LLM Wiki Pattern

The LLM Wiki Pattern is a method for building personal knowledge bases where an LLM acts as an active maintainer of a persistent, interlinked markdown wiki. Unlike standard RAG (Retrieval-Augmented Generation), it treats knowledge synthesis as a compile-time problem, not a runtime one. The distinction is load-bearing.

Core Components

The pattern is defined by its structure and its functional lifecycle:

wiki-pattern-architecture: The three-layer split between Raw Sources, the Wiki, and the Schema.
wiki-pattern-operations: The functional loop of Ingesting, Querying, and Linting.
the-compounding-artifact: The principle that the knowledge base grows in value with every interaction.

The Case Against Vector-Only RAG

A vector database is a lossy compression of meaning. It maps text into a high-dimensional space where proximity is a proxy for semantic similarity — but proximity is not equivalence, and approximation is not understanding.

The structural problems with pure vector retrieval:

No graph. Chunks float in an undifferentiated space. There is no concept of "this idea connects to that idea via a specific, named relationship." A wiki link is a typed edge. A vector neighbor is a statistical correlation.

No provenance. A retrieved chunk carries no author, no date, no status. The agent cannot know whether it is reading a settled conclusion, a speculative draft, or a retracted hypothesis. YANP frontmatter encodes this metadata explicitly and durably.

No auditability. When a vector database is updated, the mutation is invisible. There is no diff, no commit, no reviewable change.

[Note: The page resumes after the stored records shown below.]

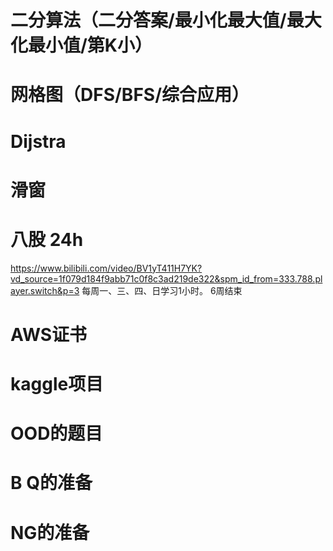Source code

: # 二分算法（二分答案/最小化最大值/最大化最小值/第K小）
# 网格图（DFS/BFS/综合应用）
# Dijstra
# 滑窗


# 八股 24h
https://www.bilibili.com/video/BV1yT411H7YK?vd_source=1f079d184f9abb71c0f8c3ad219de322&spm_id_from=333.788.player.switch&p=3
每周一、三、四、日学习1小时。
6周结束

# AWS证书

# kaggle项目

# OOD的题目

# B Q的准备

# NG的准备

Every wiki mutation is a git commit — inspectable, reversible, attributable to a specific agent at a specific time.

No centrality. All chunks are equal peers in a vector space. A wiki graph has hubs — notes with many inbound links that represent settled, load-bearing knowledge. The link graph is a natural importance signal that vectors cannot replicate.

Auditable Memory: The Git Invariant

The wiki's most underappreciated property is auditability. Every synthesis the LLM produces is a git diff. This creates the Git Invariant:

> Any change to the knowledge base is traceable to a specific agent, at a specific time, with a specific rationale preserved in the commit message.

This is not an academic distinction. It means:

Regressions are catchable: if a note encodes an incorrect conclusion, git blame traces the error to its source commit.
Multi-agent collaboration is safe: when Gemini and Claude both edit the vault, write conflicts are resolved by merge, not by silent overwrite.
The human retains a hard gate: changes do not propagate until git push. No vector database offers this control point.

The Compounding Artifact depends on auditability. A knowledge base that cannot be inspected cannot be trusted. A knowledge base that cannot be trusted cannot compound.

Ahead-of-Time vs. Just-In-Time Synthesis

RAG defers synthesis to query time. Every query triggers: retrieve → stuff context → LLM synthesizes. This is Just-in-Time (JIT) — cheap to populate, expensive and inconsistent to query. Synthesis quality varies by query phrasing, context window pressure, and the retrieval lottery.

The LLM Wiki Pattern inverts this. Contradictions are resolved at ingestion. Cross-references are established during triage. Emergent theories are extracted and promoted to permanent notes before anyone asks for them. This is Ahead-of-Time (AOT) Synthesis — expensive to maintain, cheap and deterministic to read.

The wiki is a pre-compiled knowledge graph. When a query arrives, the synthesis work is already done. The inference call becomes verification, not discovery.

The Thin Node Problem

A "Thin Node" is a hub note that connects many ideas but contains no original synthesis. It is a junction without substance — a table of contents masquerading as an essay.

Thin Nodes are dangerous precisely because they look healthy. The graph shows high connectivity. The content is hollow. The solution is deliberate densification: every hub must contain Vulture Theory — original argument derived from the connections it manages, not merely a list of them.

A hub that lists its neighbors without synthesizing them is a map with no terrain. It tells you where things are. It does not tell you what they mean together.

Connection to History

The pattern descends from Vannevar Bush's memex (1945) — specifically the concept of "associative trails" between documents — and Douglas Engelbart's augmenting-human-intellect program. The key difference is execution: Bush imagined microfilm and mechanical linkage; we have markdown, git, and LLMs operating at token scale.

The zettelkasten method provides the atomicity principle: one idea per note, explicit links between notes. The LLM adds the active maintenance layer that Luhmann had to perform manually across decades of physical slips.